The ₹351 crore initial public offering of Aeroflex Industries was open for subscription between August 22 and August 24 at a price band of ₹102-108 per share. The company doesn’t have any listed peers in India.
The IPO comprised fresh issuance of shares worth ₹162 crore and an offer-for-sale (OFS) of 1.75 crore shares worth ₹189 crore by promoter entity Sat Industries.
The fresh issue proceeds, excluding offer expenses, will be used for repaying certain borrowings, and for working capital requirements, with the remaining for general corporate purposes and acquisitions.
The IPO was subscribed to a massive 97.11 times. The portion for qualified institutional bidders was booked a whopping 194.73 times, while the non-institutional investors' category was subscribed to an astounding 126.13 times. Retail investors were nowhere behind in bidding as their quota was subscribed to 34.41 times.
Aeroflex Industries is a manufacturer and supplier of environmentally friendly metallic flexible flow solution products.

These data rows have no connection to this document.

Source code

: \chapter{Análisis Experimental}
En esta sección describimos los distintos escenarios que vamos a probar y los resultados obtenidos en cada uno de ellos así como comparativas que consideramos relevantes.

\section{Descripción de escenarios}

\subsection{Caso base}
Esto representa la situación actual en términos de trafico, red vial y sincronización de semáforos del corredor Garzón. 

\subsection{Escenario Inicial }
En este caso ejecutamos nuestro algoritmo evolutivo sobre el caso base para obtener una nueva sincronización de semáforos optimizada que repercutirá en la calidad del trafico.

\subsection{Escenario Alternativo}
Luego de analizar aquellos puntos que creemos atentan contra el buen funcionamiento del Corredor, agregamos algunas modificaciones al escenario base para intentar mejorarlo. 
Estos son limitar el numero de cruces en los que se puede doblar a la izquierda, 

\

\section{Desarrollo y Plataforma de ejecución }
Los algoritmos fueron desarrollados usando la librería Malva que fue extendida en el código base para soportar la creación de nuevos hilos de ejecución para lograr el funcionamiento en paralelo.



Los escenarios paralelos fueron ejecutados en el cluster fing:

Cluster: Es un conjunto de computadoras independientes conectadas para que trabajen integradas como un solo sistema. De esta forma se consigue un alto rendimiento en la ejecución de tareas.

They cater to both global and domestic markets, exporting their products to over 80 countries, including Europe and the USA. The company’s product portfolio comprises Stainless Steel Corrugated Flexible Hoses (with and without braiding), SS Braiding, Interlock Hoses and Assemblies catering to a diverse range of end-user industries for the controlled flow of all forms of substances, including air, liquid, and solid.
The company's revenue from operations posted a CAGR of 36.43 percent in FY21-FY23 to ₹269.5 crore in the year ended March FY23 while profit recorded a CAGR of 124 percent in the same period to ₹30.15 crore. The EBITDA margin also expanded to 20.05 percent in FY23, from 19.39 percent in FY22 and 15.43 percent in FY21.